In 2007 David Peace was voted Writer of the Year by GQ magazine. This accolade brought him the same level of exposure that the magazine had previously given to James Ellroy who, as Katy Shaw points out, has exerted a significant influence upon Peace's work. In addition to the stylistics and obsessive literary archaeology that appear to link pieces like Ellroy's White Jazz (1992) with Peace's 1974 (1999), both authors have also developed their careers within a matrix of writing, media attention, and adaptation. Just as Ellroy became a dominant cultural reference point in 1997 thanks to Curtis Hanson's LA Confidential, so too was 2009 dubbed 'the year of Peace' by Faber owing to its publication of Occupied City (2009) and the release of two major film projects, The Red Riding Trilogy (2009) and The Damned United (2009). In the light of this exposure, Shaw's single-author study comes as a welcome consolidation of the wide range of Peace interviews, reviews, and profiles. It productively and necessarily raises the interpretative bar, transferring Peace's work fromthe 'best of ' list to the sphere of scholarly attention.

Conducted over the course of seven tight chapters, Shaw's investigation chronologically covers all of Peace's work to date. Starting with his Red Riding Quartet, 1974, 1977, 1980, and 1983 (1999-2002), an exhaustive study of the Yorkshire Ripper case and its surrounding contexts, we move to his novel of the miners' strike, GB84 (2004). From here Shaw considers The Dammed United (2007) before finishing the main analysis with a consideration of Tokyo Year Zero (2008) and Occupied City (2009), the first two novels of Peace's projected Tokyo Trilogy. This discussion as a whole is bookended by a useful introduction and a brief but insightful coda, 'His Dark Materials', that considers the key points of the book in relation to the current success of Peace's projects outside the confines of the novel.

What is clear from this outline is that Peace is not only a very successful novelist, but also a prolific one. Eight novels in ten years. The intended publication of Tokyo Regained in 2011 will complete a trilogy to stand alongside his quartet, and Shaw tells us that GB84 is to be connected to a further two [End Page 268] novels to construct a second trilogy. The production of this amount of critically acclaimed work clearly invites serious attention, but at the same time its volume is potentially problematic for a project that seeks to offer a short, critical, and interpretative introduction.
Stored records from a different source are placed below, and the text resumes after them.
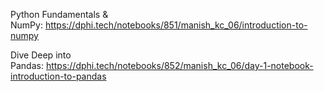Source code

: <p>Python Fundamentals &amp; NumPy:&nbsp;<a href="https://dphi.tech/notebooks/851/manish_kc_06/introduction-to-numpy" target="_blank">https://dphi.tech/notebooks/851/manish_kc_06/introduction-to-numpy</a></p>

<p>Dive Deep into Pandas:&nbsp;<a href="https://dphi.tech/notebooks/852/manish_kc_06/day-1-notebook-introduction-to-pandas" target="_blank">https://dphi.tech/notebooks/852/manish_kc_06/day-1-notebook-introduction-to-pandas</a></p>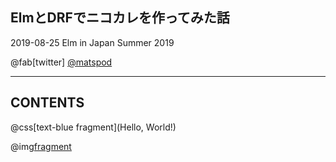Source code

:## ElmとDRFでニコカレを作ってみた話
2019-08-25 Elm in Japan Summer 2019

@fab[twitter] [@matspod](https://twitter.com/matspod)

---
## CONTENTS

@css[text-blue fragment](Hello, World!)

@img[fragment](assets/img/pic.png)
While it is important for both author and critic that ground is broken, introductory studies often position themselves uneasily between breadth and depth. The desire to be comprehensive can sometimes come at the cost of analysis, causing subsequent texts to fill the gaps rather than advance the debate.

Initially it seems as if Shaw's book, as the 'first secondary resource concerning this rising star of contemporary British literature', falls victim to some of these problems. The Red Riding Quartet dominates the book, occupying four chapters. GB84 and The Damned United get one each, while the two Tokyo novels are discussed together in chapter 7.'Ostensibly this is a sensible, quantitative division of the novels across the book. However, the Red Riding novels are considered as a quartet throughout chapters 1 to 4, and in each instance they are also framed in relation to a range of different ideas. For example, chapter 2 suggests that the quartet 'mobilizes socio-ideological discourses of gender, religion and temporality to interrogate heteroglossic exchanges as a key site of contemporary social, political and cultural conflict'. Here, a constellation of complex texts is positioned in relation to an equally complex network of themes. When attempting to execute analysis of this depth within the confines of her particular project, Shaw's interpretative force is sometimes dissipated across sentences that rely more on explication than interpretation. Later in chapter 2, when discussing how 'the Ripper murders evidence a desire for re-enactment', we...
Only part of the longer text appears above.